Look through the records below for the word "println". Report how many lines have it, and only that number.

----

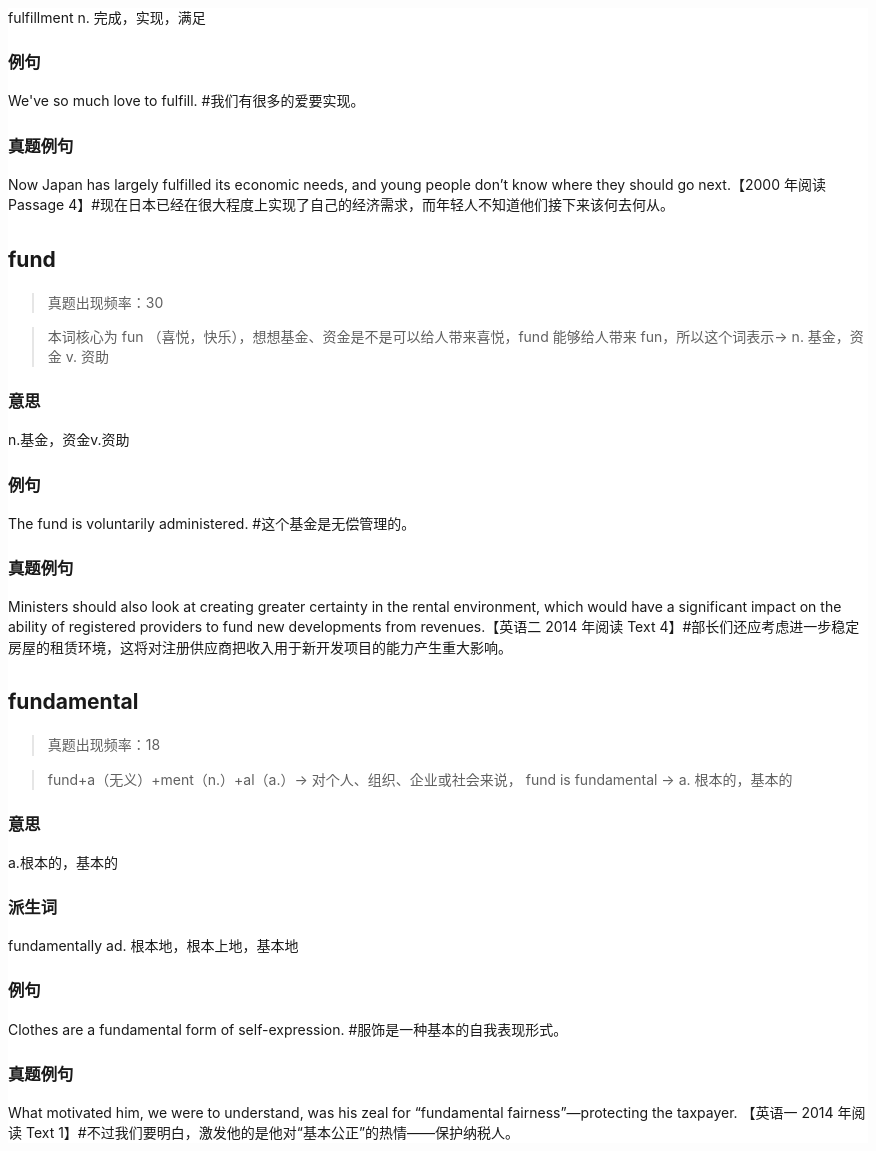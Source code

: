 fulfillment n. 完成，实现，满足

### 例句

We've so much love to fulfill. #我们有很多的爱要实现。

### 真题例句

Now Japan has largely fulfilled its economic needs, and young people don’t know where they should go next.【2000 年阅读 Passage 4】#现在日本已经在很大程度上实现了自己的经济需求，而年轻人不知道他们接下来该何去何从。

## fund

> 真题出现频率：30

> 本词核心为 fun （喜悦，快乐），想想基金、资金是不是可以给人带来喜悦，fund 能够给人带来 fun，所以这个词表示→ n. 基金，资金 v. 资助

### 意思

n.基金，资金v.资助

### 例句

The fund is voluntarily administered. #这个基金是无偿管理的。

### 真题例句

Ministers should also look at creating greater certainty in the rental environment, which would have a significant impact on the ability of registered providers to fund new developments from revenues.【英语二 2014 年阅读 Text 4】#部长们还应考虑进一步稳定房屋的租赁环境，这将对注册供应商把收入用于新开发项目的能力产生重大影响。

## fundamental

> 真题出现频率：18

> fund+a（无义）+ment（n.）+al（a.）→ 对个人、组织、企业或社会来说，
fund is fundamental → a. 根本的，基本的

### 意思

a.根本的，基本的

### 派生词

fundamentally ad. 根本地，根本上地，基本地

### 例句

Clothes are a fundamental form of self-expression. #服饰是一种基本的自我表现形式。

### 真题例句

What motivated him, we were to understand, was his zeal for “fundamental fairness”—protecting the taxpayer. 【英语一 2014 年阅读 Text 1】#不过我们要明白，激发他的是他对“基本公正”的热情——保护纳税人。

----

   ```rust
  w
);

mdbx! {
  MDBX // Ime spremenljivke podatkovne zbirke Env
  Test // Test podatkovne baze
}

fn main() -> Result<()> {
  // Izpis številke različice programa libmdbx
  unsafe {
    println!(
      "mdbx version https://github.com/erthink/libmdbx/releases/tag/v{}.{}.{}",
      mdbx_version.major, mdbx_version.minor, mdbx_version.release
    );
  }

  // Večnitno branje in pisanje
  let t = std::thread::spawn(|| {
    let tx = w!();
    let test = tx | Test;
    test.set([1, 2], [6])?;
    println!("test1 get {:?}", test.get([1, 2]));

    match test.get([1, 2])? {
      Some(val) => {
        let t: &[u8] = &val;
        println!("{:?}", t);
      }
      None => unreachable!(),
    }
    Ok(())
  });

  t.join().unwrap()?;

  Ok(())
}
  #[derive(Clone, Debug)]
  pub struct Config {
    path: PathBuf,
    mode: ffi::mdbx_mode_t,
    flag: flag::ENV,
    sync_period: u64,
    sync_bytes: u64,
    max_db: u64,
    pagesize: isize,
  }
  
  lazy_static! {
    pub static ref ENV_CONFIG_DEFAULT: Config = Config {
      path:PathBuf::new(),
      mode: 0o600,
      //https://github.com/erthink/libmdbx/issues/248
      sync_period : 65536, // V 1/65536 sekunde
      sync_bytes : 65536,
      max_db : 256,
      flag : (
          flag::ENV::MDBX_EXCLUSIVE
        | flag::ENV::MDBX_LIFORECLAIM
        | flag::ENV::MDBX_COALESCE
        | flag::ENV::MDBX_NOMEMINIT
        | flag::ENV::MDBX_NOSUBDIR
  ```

----

* [Your solution] 3